• Your task:
Up to and including the final line, please copy every line exactly, starting from the one that contains "Requirements" in the material below.

• Dataset records:

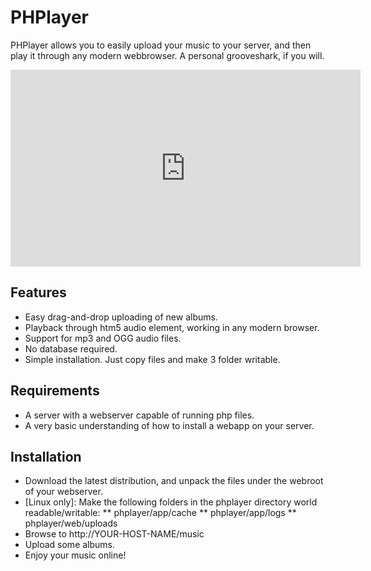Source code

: PHPlayer
========

PHPlayer allows you to easily upload your music to your server, and then play it through any modern webbrowser.
A personal grooveshark, if you will.

<iframe width="560" height="315" src="http://www.youtube.com/embed/ju0aGmaRQ_4" frameborder="0" allowfullscreen></iframe>

Features
--------

* Easy drag-and-drop uploading of new albums.
* Playback through htm5 audio element, working in any modern browser.
* Support for mp3 and OGG audio files.
* No database required.
* Simple installation. Just copy files and make 3 folder writable.

Requirements
------------

* A server with a webserver capable of running php files.
* A very basic understanding of how to install a webapp on your server.

Installation
------------

* Download the latest distribution, and unpack the files under the webroot of your webserver.
* [Linux only]: Make the following folders in the phplayer directory world readable/writable:
** phplayer/app/cache
** phplayer/app/logs
** phplayer/web/uploads
* Browse to http://YOUR-HOST-NAME/music
* Upload some albums.
* Enjoy your music online!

• Reply to the task:
Requirements
------------

* A server with a webserver capable of running php files.
* A very basic understanding of how to install a webapp on your server.

Installation
------------

* Download the latest distribution, and unpack the files under the webroot of your webserver.
* [Linux only]: Make the following folders in the phplayer directory world readable/writable:
** phplayer/app/cache
** phplayer/app/logs
** phplayer/web/uploads
* Browse to http://YOUR-HOST-NAME/music
* Upload some albums.
* Enjoy your music online!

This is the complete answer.